La littérature critique de M. Jules Lemaître a des mérites de clarté, de finesse, de bon sens ; on peut regretter qu’elle n’ait pas aussi, non pas des principes, dont elle se passe fort bien, mais une direction. Elle marche vraiment un peu à l’aventure. Il a manqué à cet écrivain spirituel d’avoir eu, ne fût-ce que pendant deux ou trois ans, une foi littéraire. C’est la plus heureuse des disciplines inlellectuelles. On apprend à juger pour d’autres motifs que son goût personnel ; on sent la nécessité de certains sacrifices esthétiques ; ont comprend que les œuvres puissent avoir, même dans un champ limité, un intérêt social indépendant de leur intérêt d’art. Les cénacles sont très utiles ; on y est initié à une certaine qualité d’injustice, qui a une grande valeur moralisatrice, parce qu’elle est un moyen de s’opposer à une injustice plus grande. Les nerfs se détendent toujours assez vite et le moment vient toujours trop tôt de certaines concessions. Boileau, si cruel dans ses vers, est indulgent dans ses lettres et ses commentaires en prose.
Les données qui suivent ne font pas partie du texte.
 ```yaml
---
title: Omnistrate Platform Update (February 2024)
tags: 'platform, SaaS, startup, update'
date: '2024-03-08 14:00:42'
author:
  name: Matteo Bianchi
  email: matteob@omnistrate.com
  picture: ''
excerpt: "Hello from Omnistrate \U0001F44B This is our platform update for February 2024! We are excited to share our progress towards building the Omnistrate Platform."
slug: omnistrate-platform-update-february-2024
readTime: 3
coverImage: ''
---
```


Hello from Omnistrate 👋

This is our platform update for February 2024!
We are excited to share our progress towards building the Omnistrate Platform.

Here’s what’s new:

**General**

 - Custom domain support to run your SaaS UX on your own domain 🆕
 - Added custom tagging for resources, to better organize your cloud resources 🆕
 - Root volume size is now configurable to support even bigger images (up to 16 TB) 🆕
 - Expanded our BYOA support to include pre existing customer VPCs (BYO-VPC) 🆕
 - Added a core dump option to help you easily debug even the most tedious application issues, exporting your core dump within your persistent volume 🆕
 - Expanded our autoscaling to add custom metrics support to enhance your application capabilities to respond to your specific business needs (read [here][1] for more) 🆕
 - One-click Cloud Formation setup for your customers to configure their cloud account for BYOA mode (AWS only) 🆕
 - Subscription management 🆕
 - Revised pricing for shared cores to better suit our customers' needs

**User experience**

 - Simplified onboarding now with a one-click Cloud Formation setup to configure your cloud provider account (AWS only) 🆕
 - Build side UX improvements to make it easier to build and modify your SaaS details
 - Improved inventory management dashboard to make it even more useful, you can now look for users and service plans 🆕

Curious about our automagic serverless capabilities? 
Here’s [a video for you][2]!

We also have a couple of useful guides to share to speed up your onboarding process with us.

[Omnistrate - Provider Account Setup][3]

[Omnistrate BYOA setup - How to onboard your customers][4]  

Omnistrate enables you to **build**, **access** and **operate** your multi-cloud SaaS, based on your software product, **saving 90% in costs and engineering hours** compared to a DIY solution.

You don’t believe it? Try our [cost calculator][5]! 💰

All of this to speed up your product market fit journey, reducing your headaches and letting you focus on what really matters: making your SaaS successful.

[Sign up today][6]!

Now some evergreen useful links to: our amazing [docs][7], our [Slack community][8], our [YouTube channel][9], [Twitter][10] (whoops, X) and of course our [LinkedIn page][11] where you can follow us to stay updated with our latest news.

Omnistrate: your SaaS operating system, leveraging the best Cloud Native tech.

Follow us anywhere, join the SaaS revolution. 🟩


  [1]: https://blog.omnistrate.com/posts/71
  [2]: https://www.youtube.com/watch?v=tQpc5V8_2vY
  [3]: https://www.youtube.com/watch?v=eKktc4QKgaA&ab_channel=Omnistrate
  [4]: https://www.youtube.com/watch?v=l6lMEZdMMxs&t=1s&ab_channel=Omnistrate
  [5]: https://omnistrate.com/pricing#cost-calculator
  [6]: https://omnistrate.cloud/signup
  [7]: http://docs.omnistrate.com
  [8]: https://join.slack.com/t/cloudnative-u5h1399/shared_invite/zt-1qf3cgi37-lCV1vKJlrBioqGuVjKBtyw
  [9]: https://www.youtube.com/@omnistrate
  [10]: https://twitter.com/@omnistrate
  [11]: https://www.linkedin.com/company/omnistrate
Mais, bonne ou mauvaise, son œuvre était faite. Si les symbolistes ne s’étaient pas montrés si dédaigneusement injustes pour Victor Hugo, ils n’auraient jamais conquis leur place au soleil. Le grand défaut de la critique de M. Jules Lemaître est donc de n’avoir pas de but ; elle a manqué de force, parce que l’auteur manquait de discipline. On peut en dire autant de ses œuvres d’imagination, roman ou théâtre. Hormis pour quelques livres initiateurs, presque toute la littérature tire sa valeur de sa conformité avec un idéal esthétique momentané. Il faut qu’un contemporain du romantisme soit romantique ; sinon, Béranger ou Viennet, il est nul. N’appartenir à aucune école, est-ce permis, même à un Shakespeare ? Shakespeare a continué d’abord le théâtre tel qu’il l’a trouvé. Ce fut le malheur de tels de nos contemporains, d’ailleurs bien doués, de n’être ni parnassiens, ni naturalistes, ni symbolistes. Cet isolement en a fait des épaves, qui flottent au hasard, tandis que le bateau qu’elles ont côtoyé un instant est depuis longtemps au port, où il se repose en attendant un nouvel équipage et une nouvelle traversée.
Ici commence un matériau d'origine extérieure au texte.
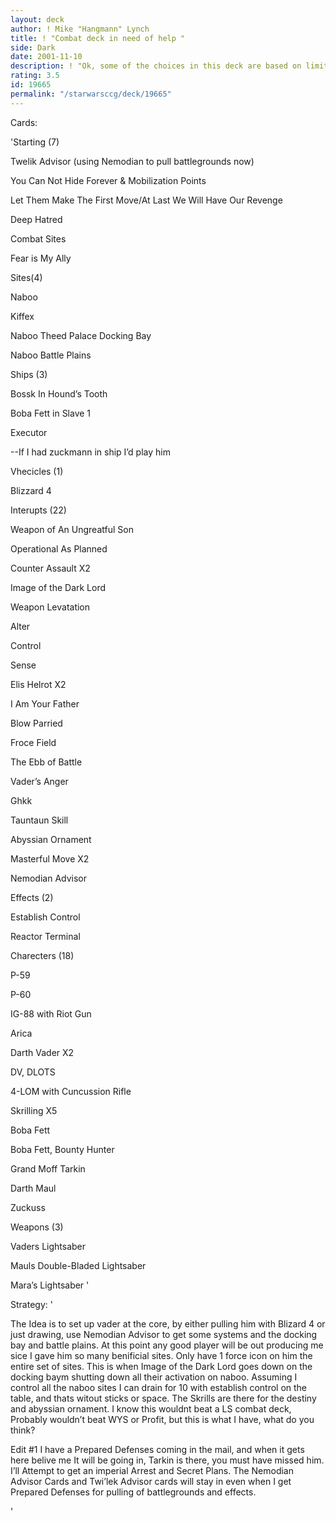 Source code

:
 ```yaml
---
layout: deck
author: ! Mike "Hangmann" Lynch
title: ! "Combat deck in need of help "
side: Dark
date: 2001-11-10
description: ! "Ok, some of the choices in this deck are based on limited cards. I DO NOT OWN A PALPATINE or more vaders or mauls than are in here. With that said, please review away. "
rating: 3.5
id: 19665
permalink: "/starwarsccg/deck/19665"
---
```

Cards: 

'Starting (7) 

Twelik Advisor (using Nemodian to pull battlegrounds now) 

You Can Not Hide Forever & Mobilization Points 

Let Them Make The First Move/At Last We Will Have Our Revenge 

Deep Hatred 

Combat Sites 

Fear is My Ally 


Sites(4) 

Naboo 

Kiffex 

Naboo Theed Palace Docking Bay 

Naboo Battle Plains 


Ships (3) 

Bossk In Hound’s Tooth 

Boba Fett in Slave 1 

Executor 

--If I had zuckmann in ship I’d play him 


Vhecicles (1) 

Blizzard 4 


Interupts (22) 

Weapon of An Ungreatful Son 

Operational As Planned 

Counter Assault X2 

Image of the Dark Lord 

Weapon Levatation 

Alter 

Control 

Sense

Elis Helrot X2 

I Am Your Father 

Blow Parried 

Froce Field 

The Ebb of Battle 

Vader’s Anger 

Ghkk 

Tauntaun Skill 

Abyssian Ornament 

Masterful Move X2 

Nemodian Advisor 


Effects (2) 

Establish Control 

Reactor Terminal 


Charecters (18) 

P-59 

P-60 

IG-88 with Riot Gun 

Arica 

Darth Vader X2 

DV, DLOTS 

4-LOM with Cuncussion Rifle 

Skrilling X5 

Boba Fett 

Boba Fett, Bounty Hunter 

Grand Moff Tarkin 

Darth Maul 

Zuckuss 


Weapons (3) 

Vaders Lightsaber

Mauls Double-Bladed Lightsaber 

Mara’s Lightsaber  '

Strategy: '

The Idea is to set up vader at the core, by either pulling him with Blizard 4 or just drawing, use Nemodian Advisor to get some systems and the docking bay and battle plains. At this point any good player will be out producing me sice I gave him so many benificial sites. Only have 1 force icon on him the entire set of sites. This is when Image of the Dark Lord goes down on the docking baym shutting down all their activation on naboo. Assuming I control all the naboo sites I can drain for 10 with establish control on the table, and thats witout sticks or space. The Skrills are there for the destiny and abyssian ornament. I know this wouldnt beat a LS combat deck, Probably wouldn’t beat WYS or Profit, but this is what I have, what do you think?


Edit #1  I have a Prepared Defenses coming in the mail, and when it gets here belive me It will be going in, Tarkin is there, you must have missed him.  I’ll Attempt to get an imperial Arrest and Secret Plans.  The Nemodian Advisor Cards and Twi’lek Advisor cards will stay in even when I get Prepared Defenses for pulling of battlegrounds and effects.

'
Si M. Jules Lemaître a méconnu, dans l’ordre littéraire, la nécessité des disciplines nettement consenties, il n’en a pas été de même dans l’ordre politique. C’est que peut-être sa véritable vocation était là. Allégé de toutes ses habitudes secondaires, le dilettante s’est enfin révélé ce qu’il était réellement : un excellent homme d’action, un apôtre social. Est-ce déchoir, quand on a été un brillant critique, un romancier excellent, un dramaturge heureux, de jouer le rôle, généralement humble, de journaliste politique ? On ne déchoit jamais, quand on exerce avec talent et autorité le métier que l’on a choisi, après en avoir pratiqué plusieurs autres. Au contraire, il semble que l’on se réalise enfin et que l’on trouve, quoique sur le tard, sa voie. Et d’ailleurs, c’est moins de la politique que fait M. Jules Lemaître que de la médecine sociale. Je pense que ceux mêmes qui goûtent peu les remèdes qu’il préconise, admirent cependant la maîtrise du clinicien.
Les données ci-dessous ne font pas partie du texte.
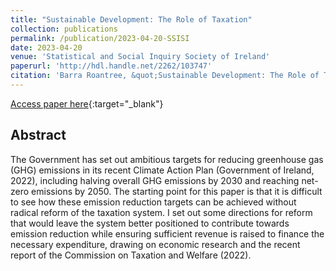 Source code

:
 ```yaml
---
title: "Sustainable Development: The Role of Taxation"
collection: publications
permalink: /publication/2023-04-20-SSISI
date: 2023-04-20
venue: 'Statistical and Social Inquiry Society of Ireland'
paperurl: 'http://hdl.handle.net/2262/103747'
citation: 'Barra Roantree, &quot;Sustainable Development: The Role of Taxation.&quot; Journal of the Statistical and Social Inquiry Society of Ireland, 2023.'
---
```

[Access paper here](http://hdl.handle.net/2262/103747){:target="_blank"}

## Abstract
The Government has set out ambitious targets for reducing greenhouse gas (GHG) emissions in its recent Climate Action Plan (Government of Ireland, 2022), including halving overall GHG emissions by 2030 and reaching net-zero emissions by 2050. The starting point for this paper is that it is difficult to see how these emission reduction targets can be achieved without radical reform of the taxation system. I set out some directions for reform that would leave the system better positioned to contribute towards emission reduction while ensuring sufficient revenue is raised to finance the necessary expenditure, drawing on economic research and the recent report of the Commission on Taxation and Welfare (2022).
La médecine, même sociale, n’est pas incompatible, au contraire, avec un certain scepticisme. Il sera intéressant de suivre M. Jules Lemaître dans l’exercice de son métier nouveau, de sa foi nouvelle. Depuis cinq ou six ans qu’il exerce, il a donné presque autant d’inquiétude à ses amis qu’à ses ennemis. On dirait par moments qu’il recommence à se dissocier. De même qu’il fut à la fois auteur et critique dramatique, il pourrait bien se révéler un de ces jours à la fois auteur et critique politique. Il y a un livre, que je ne connais que de vue, qui porte ce titre : Les motifs de douter et les raisons de croire. M. Jules Lemaître est fort capable de mettre un de ces jours les raisons à la place des motifs, et réciproquement.

1903.
  1. Les Célébrités d’aujourd’hui : Jules Lemaître ; Paris, Bibliothèque internationale, 1903.